Assignment: Determine how many lines in the records hold the word "validation". Return the number alone.

-------

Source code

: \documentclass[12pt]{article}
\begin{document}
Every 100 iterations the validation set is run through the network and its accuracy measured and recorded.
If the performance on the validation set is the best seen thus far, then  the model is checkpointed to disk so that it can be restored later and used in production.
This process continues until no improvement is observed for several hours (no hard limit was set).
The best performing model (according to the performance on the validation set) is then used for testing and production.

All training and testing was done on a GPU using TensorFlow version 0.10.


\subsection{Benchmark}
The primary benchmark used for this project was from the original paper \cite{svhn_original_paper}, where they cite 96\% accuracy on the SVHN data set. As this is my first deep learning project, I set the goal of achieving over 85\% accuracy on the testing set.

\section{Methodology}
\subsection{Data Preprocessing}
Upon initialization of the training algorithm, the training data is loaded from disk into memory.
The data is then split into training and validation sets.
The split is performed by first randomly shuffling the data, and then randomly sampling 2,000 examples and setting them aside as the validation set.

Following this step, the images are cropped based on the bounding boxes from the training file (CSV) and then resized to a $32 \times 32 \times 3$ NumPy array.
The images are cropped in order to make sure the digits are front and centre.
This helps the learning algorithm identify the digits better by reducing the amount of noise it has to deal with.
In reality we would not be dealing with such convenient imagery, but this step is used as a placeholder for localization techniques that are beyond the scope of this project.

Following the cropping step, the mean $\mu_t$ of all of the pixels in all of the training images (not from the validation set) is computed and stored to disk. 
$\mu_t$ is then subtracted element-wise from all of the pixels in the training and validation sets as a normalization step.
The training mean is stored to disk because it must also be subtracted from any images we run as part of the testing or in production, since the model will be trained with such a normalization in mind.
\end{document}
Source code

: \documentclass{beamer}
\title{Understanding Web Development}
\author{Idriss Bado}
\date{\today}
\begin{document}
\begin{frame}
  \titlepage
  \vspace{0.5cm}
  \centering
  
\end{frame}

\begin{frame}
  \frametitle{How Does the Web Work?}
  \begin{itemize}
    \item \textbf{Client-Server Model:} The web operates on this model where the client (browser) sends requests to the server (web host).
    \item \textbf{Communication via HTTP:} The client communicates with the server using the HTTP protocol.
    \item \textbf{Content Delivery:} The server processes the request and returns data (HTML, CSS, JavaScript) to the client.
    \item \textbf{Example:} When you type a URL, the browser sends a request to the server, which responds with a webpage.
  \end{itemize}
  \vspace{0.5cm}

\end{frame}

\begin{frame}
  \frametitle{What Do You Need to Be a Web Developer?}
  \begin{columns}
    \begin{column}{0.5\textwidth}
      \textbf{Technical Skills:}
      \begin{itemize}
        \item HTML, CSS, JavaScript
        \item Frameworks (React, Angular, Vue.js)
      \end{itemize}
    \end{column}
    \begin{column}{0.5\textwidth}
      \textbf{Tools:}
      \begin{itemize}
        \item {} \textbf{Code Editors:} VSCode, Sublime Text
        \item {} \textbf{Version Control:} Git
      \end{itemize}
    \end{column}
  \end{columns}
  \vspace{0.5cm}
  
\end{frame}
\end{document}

-------

Solution: 7